Llegó el invierno. Las cuerdas de manila habían seguido raspándose contra la roca y deshilachándose, así que, en marzo de 1958, el prudente Harding, ayudado por Dolt, cambió las cuerdas por otras de nailon de once milímetros, una previsión necesaria, si querían convencer a alguien de que les acompañara. Powell, por lo pronto, estaba dispuesto a unirse a la acción. Su tobillo todavía supuraba, pero imaginó que al predominar el artificial, estaría igual de pie sobre los estribos que por ahí abajo mirando. Así que, a mediados de abril, los tres volvieron a la pared, esta vez equipados con el Dolt Cart, un artilugio ligero con dos ruedas fabricado por Feuerer para subir por la cuerda. Lo cierto es que tuvieron que desechar pronto este invento ya que, como escribió Harding, «hacían falta cuatro personas y decenas de metros de cuerda para que la cosa se deslizara». El equipo estaba descubriendo una de las amargas realidades del ataque a una pared: cuanto más tiempo se emplea en abastecer los campamentos superiores, menos tiempo queda para explorar territorio nuevo. Este fin de semana en particular fue un buen ejemplo: sólo escalaron veinte metros de roca virgen.

Por aquellos días, yo subí al Valle con un pequeño grupo del Sierra Club. Estábamos enterados de la actividad en El Cap, así que, después de bajar de una vía el sábado, varios de nosotros fuimos hasta la base de la pared, una caminata de diez minutos, y contemplamos la solitaria cuerda fija que subía desapareciendo en la reluciente blancura de la roca. Tomé una foto de esta extraña visión, tan ajena para mí como una nave espacial.

Hace poco tiempo volví a ver esa foto, por primera vez en muchos años; su banalidad me sorprendió. ¿Una cuerda fija en el costado de El Cap? He visto tantas en los últimos años que la imagen del hilo serpenteando por la pared me parece casi natural, como si formara parte de la misma piedra. Pero en aquel abril de 1958, obviamente, me quedé paralizado por la visión; era el primer ataque a una pared con cuerdas fijas que se realizaba en Yosemite.

Nos quedamos merodeando por allí media hora, tocando la cuerda alguna vez e incluso dándole algún pequeño tirón. La pared es impresionante, vista desde abajo; pensamos que el proyecto era una locura. Como era de esperar, para disimular nuestras emociones vomitamos comentarios envenenados. Harding era un fantasioso y nunca acabaría el proyecto. Harding estaba estancado. ¿Nueve meses ya? Eso no era una escalada, era una proeza de la ingeniería, un circo.

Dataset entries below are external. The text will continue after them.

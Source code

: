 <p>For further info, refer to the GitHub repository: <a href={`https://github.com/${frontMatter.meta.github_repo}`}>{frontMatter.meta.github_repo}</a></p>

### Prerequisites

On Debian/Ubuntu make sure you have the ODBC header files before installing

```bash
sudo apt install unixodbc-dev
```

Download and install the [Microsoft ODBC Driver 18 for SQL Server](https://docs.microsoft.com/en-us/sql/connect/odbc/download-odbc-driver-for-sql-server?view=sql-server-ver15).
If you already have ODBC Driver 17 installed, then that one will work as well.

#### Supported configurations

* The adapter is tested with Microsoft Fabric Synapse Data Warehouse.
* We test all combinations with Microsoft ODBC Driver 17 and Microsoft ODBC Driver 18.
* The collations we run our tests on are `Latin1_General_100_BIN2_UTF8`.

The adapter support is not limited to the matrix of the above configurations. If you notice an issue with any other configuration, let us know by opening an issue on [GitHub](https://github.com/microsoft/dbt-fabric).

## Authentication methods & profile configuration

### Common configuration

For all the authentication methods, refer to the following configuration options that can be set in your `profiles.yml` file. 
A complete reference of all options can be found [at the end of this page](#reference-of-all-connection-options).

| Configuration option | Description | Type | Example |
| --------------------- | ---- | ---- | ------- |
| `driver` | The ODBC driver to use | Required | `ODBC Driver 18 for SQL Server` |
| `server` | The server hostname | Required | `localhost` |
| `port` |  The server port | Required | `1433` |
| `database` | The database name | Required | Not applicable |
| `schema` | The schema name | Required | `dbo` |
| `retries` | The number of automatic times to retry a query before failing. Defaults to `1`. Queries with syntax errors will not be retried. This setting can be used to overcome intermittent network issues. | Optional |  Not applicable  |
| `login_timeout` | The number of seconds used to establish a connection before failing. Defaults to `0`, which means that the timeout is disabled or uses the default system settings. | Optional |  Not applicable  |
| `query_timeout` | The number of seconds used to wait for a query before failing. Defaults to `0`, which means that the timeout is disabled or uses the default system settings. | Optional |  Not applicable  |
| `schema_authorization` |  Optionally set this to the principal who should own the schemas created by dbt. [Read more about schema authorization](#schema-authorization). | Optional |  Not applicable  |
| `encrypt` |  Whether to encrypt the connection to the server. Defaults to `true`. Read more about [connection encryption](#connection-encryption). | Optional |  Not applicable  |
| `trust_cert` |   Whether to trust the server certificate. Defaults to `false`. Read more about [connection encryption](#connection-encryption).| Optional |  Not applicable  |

Nosotros, los «expertos», mirábamos hacia la base del enorme risco, frescos, tras la ascensión número doscientos de la concurrida ruta del Lower Brother, estábamos siendo testigos de la absurda y grandiosa idea de un loco. Éstos eran nuestros comentarios pero, en privado, creo que todos y cada uno de nosotros habríamos dado un dedo o dos por tener la audacia y el coraje del criticado Harding. Yo lo sentía así, y todavía ni sospechaba que al cabo de un año yo mismo estaría haciendo de sherpa por las cuerdas fijas de otra vía de Harding.

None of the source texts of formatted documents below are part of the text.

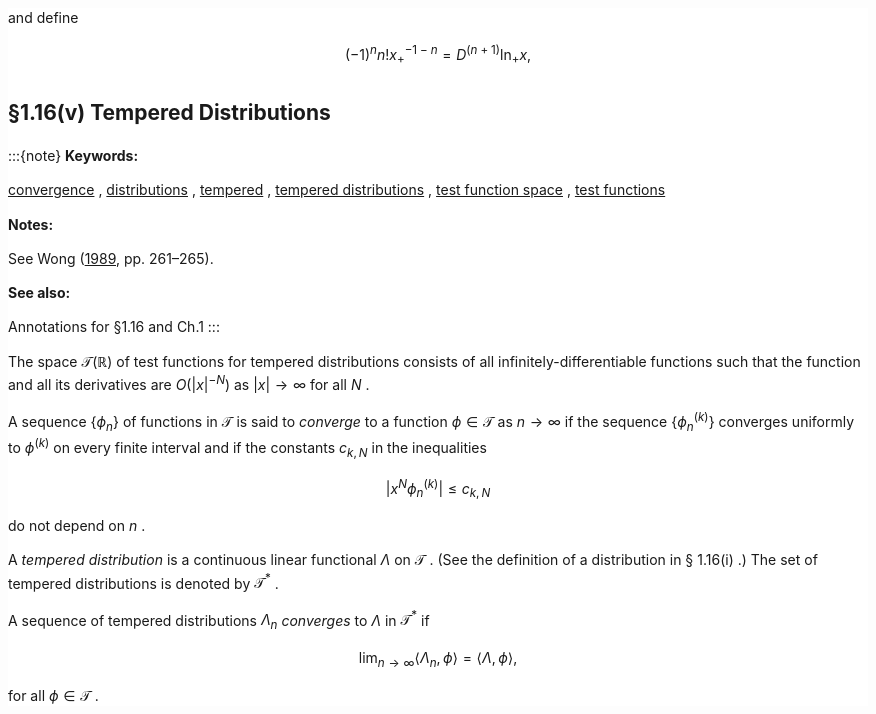 and define


<a id="E23"></a>
$$
(-1)^{n}n!x_{+}^{-1-n}=D^{(n+1)}\ln_{+}x, \tag{1.16.23}
$$


## §1.16(v) Tempered Distributions

:::{note}
**Keywords:**

[convergence](http://dlmf.nist.gov/search/search?q=convergence) , [distributions](http://dlmf.nist.gov/search/search?q=distributions) , [tempered](http://dlmf.nist.gov/search/search?q=tempered) , [tempered distributions](http://dlmf.nist.gov/search/search?q=tempered%20distributions) , [test function space](http://dlmf.nist.gov/search/search?q=test%20function%20space) , [test functions](http://dlmf.nist.gov/search/search?q=test%20functions)

**Notes:**

See Wong ([1989](./bib/W.html#bib2438 "Asymptotic Approximations of Integrals"), pp. 261–265).

**See also:**

Annotations for §1.16 and Ch.1
:::

The space $\mathcal{T}(\mathbb{R})$ of test functions for tempered distributions consists of all infinitely-differentiable functions such that the function and all its derivatives are $O\left({\left|x\right|}^{-N}\right)$ as $\left|x\right|\to\infty$ for all $N$ .

A sequence $\{\phi_{n}\}$ of functions in $\mathcal{T}$ is said to *converge* to a function $\phi\in\mathcal{T}$ as $n\to\infty$ if the sequence $\{\phi_{n}^{(k)}\}$ converges uniformly to $\phi^{(k)}$ on every finite interval and if the constants $c_{k,N}$ in the inequalities


<a id="E24"></a>
$$
\left|x^{N}\phi_{n}^{(k)}\right|\leq c_{k,N} \tag{1.16.24}
$$

do not depend on $n$ .

A *tempered distribution* is a continuous linear functional $\Lambda$ on $\mathcal{T}$ . (See the definition of a distribution in § 1.16(i) .) The set of tempered distributions is denoted by $\mathcal{T}^{*}$ .

A sequence of tempered distributions $\Lambda_{n}$ *converges* to $\Lambda$ in $\mathcal{T}^{*}$ if


<a id="E25"></a>
$$
\lim_{n\to\infty}\left\langle\Lambda_{n},\phi\right\rangle=\left\langle\Lambda,\phi\right\rangle, \tag{1.16.25}
$$

for all $\phi\in\mathcal{T}$ .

En mayo, el equipo consiguió un progreso mejor, ya por terreno más asequible. El Cap Tower, una excelente repisa a quinientos veinte metros del suelo, se convirtió en el Campo 3 y comenzó a llenarse con decenas de kilos de agua y material. Superaron rápido la Texas Flake (laja Texas), un nombre idóneo para la formación de roca que tenían justo encima, por una chimenea escondida que tenía por detrás, una de las secciones más fáciles de toda la vía. Por encima de ella salía un muro de roca totalmente liso, en el cual emplearon un día entero instalando una sucesión de buriles en diagonal. Ésta les llevó a uno de los largos más clásicos de la vía, la Boot Flake (laja bota), otra lancha de piedra con un nombre muy apropiado. Harding avanzó poniendo clavos por el borde derecho de este relieve de quince metros, percatándose de que la fisura tendía a expandirse. Encabezó el largo despacio y con cuidado, sin instalar ningún seguro de expansión para protegerse. Una caída que hiciese saltar los clavos uno tras otro era una posibilidad que siempre estaba presente; este largo daría a Harding para siempre la reputación de maestro de la escalada artificial.

El 25 de mayo, al final de esta etapa, las cuerdas fijas estaban desplegadas hasta mitad de la pared, en unos seguros por encima de la Boot Flake. Entonces, los guardas del parque volvieron a mostrarse contrariados por el progreso del equipo y, por segunda vez, al llegar el solsticio y con él los turistas, impusieron la prohibición veraniega. El equipo de Harding, desmoralizado por los dos retrasos forzados y la lentitud de su avance cuando estaban en la pared, empezó a descomponerse. Dolt, según Harding, «repetía inquietantes citas bíblicas del tipo “Aquéllos que viven por la espada…” y esas cosas». Se salió del proyecto, y el entusiasmo de Powell empezó a evaporarse ante la realidad de la lenta recuperación de su lesión.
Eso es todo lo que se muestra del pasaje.